(Dataset entries)
##############################

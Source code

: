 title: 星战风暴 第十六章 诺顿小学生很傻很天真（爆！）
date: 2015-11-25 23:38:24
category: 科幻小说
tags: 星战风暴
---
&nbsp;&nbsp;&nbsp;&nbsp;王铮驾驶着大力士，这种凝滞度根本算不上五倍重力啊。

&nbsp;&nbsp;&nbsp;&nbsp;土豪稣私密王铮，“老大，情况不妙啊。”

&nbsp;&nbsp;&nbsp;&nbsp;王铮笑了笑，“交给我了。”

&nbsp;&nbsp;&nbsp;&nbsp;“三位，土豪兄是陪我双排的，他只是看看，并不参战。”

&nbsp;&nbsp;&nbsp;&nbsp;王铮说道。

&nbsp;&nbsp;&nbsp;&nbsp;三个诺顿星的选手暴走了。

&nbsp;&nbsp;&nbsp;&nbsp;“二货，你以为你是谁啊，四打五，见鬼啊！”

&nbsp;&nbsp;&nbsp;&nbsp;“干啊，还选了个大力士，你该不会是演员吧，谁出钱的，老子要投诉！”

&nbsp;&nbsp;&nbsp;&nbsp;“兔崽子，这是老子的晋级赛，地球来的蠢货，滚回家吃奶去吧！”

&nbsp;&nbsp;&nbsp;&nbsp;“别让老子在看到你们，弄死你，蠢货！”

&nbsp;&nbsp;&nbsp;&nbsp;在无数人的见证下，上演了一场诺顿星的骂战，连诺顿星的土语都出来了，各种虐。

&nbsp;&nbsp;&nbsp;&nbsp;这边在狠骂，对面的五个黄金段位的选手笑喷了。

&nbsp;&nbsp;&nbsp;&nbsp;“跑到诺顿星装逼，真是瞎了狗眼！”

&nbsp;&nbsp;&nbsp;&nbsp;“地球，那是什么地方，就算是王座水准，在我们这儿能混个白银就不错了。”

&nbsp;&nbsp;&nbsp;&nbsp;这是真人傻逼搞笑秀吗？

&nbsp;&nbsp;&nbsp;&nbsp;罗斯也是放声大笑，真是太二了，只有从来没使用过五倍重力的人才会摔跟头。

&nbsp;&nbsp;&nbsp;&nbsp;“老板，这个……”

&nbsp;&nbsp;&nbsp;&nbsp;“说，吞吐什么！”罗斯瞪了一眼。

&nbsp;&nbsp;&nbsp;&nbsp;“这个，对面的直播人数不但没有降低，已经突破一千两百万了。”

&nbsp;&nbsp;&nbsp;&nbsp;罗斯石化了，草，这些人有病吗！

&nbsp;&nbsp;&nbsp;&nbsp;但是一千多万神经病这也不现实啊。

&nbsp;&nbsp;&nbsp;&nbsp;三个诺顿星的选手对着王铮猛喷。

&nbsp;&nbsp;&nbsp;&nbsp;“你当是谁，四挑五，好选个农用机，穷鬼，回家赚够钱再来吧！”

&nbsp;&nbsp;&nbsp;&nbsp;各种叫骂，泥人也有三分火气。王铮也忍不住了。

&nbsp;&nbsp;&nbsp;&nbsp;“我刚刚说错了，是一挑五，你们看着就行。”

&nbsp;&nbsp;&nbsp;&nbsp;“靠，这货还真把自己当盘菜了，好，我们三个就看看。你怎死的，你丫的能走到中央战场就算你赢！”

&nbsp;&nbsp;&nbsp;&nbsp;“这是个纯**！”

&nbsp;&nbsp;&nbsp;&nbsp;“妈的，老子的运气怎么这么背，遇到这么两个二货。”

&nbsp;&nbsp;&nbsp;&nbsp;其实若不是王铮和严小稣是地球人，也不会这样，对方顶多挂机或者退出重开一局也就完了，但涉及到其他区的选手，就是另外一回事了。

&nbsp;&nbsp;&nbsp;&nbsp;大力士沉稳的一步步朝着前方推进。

##############################

*WHAT TO PRODUCE*. Give each line of the records above again, unchanged.

*TASK RESPONSE*.
Source code

: title: 星战风暴 第十六章 诺顿小学生很傻很天真（爆！）
date: 2015-11-25 23:38:24
category: 科幻小说
tags: 星战风暴
---
&nbsp;&nbsp;&nbsp;&nbsp;王铮驾驶着大力士，这种凝滞度根本算不上五倍重力啊。

&nbsp;&nbsp;&nbsp;&nbsp;土豪稣私密王铮，“老大，情况不妙啊。”

&nbsp;&nbsp;&nbsp;&nbsp;王铮笑了笑，“交给我了。”

&nbsp;&nbsp;&nbsp;&nbsp;“三位，土豪兄是陪我双排的，他只是看看，并不参战。”

&nbsp;&nbsp;&nbsp;&nbsp;王铮说道。

&nbsp;&nbsp;&nbsp;&nbsp;三个诺顿星的选手暴走了。

&nbsp;&nbsp;&nbsp;&nbsp;“二货，你以为你是谁啊，四打五，见鬼啊！”

&nbsp;&nbsp;&nbsp;&nbsp;“干啊，还选了个大力士，你该不会是演员吧，谁出钱的，老子要投诉！”

&nbsp;&nbsp;&nbsp;&nbsp;“兔崽子，这是老子的晋级赛，地球来的蠢货，滚回家吃奶去吧！”

&nbsp;&nbsp;&nbsp;&nbsp;“别让老子在看到你们，弄死你，蠢货！”

&nbsp;&nbsp;&nbsp;&nbsp;在无数人的见证下，上演了一场诺顿星的骂战，连诺顿星的土语都出来了，各种虐。

&nbsp;&nbsp;&nbsp;&nbsp;这边在狠骂，对面的五个黄金段位的选手笑喷了。

&nbsp;&nbsp;&nbsp;&nbsp;“跑到诺顿星装逼，真是瞎了狗眼！”

&nbsp;&nbsp;&nbsp;&nbsp;“地球，那是什么地方，就算是王座水准，在我们这儿能混个白银就不错了。”

&nbsp;&nbsp;&nbsp;&nbsp;这是真人傻逼搞笑秀吗？

&nbsp;&nbsp;&nbsp;&nbsp;罗斯也是放声大笑，真是太二了，只有从来没使用过五倍重力的人才会摔跟头。

&nbsp;&nbsp;&nbsp;&nbsp;“老板，这个……”

&nbsp;&nbsp;&nbsp;&nbsp;“说，吞吐什么！”罗斯瞪了一眼。

&nbsp;&nbsp;&nbsp;&nbsp;“这个，对面的直播人数不但没有降低，已经突破一千两百万了。”

&nbsp;&nbsp;&nbsp;&nbsp;罗斯石化了，草，这些人有病吗！

&nbsp;&nbsp;&nbsp;&nbsp;但是一千多万神经病这也不现实啊。

&nbsp;&nbsp;&nbsp;&nbsp;三个诺顿星的选手对着王铮猛喷。

&nbsp;&nbsp;&nbsp;&nbsp;“你当是谁，四挑五，好选个农用机，穷鬼，回家赚够钱再来吧！”

&nbsp;&nbsp;&nbsp;&nbsp;各种叫骂，泥人也有三分火气。王铮也忍不住了。

&nbsp;&nbsp;&nbsp;&nbsp;“我刚刚说错了，是一挑五，你们看着就行。”

&nbsp;&nbsp;&nbsp;&nbsp;“靠，这货还真把自己当盘菜了，好，我们三个就看看。你怎死的，你丫的能走到中央战场就算你赢！”

&nbsp;&nbsp;&nbsp;&nbsp;“这是个纯**！”

&nbsp;&nbsp;&nbsp;&nbsp;“妈的，老子的运气怎么这么背，遇到这么两个二货。”

&nbsp;&nbsp;&nbsp;&nbsp;其实若不是王铮和严小稣是地球人，也不会这样，对方顶多挂机或者退出重开一局也就完了，但涉及到其他区的选手，就是另外一回事了。

&nbsp;&nbsp;&nbsp;&nbsp;大力士沉稳的一步步朝着前方推进。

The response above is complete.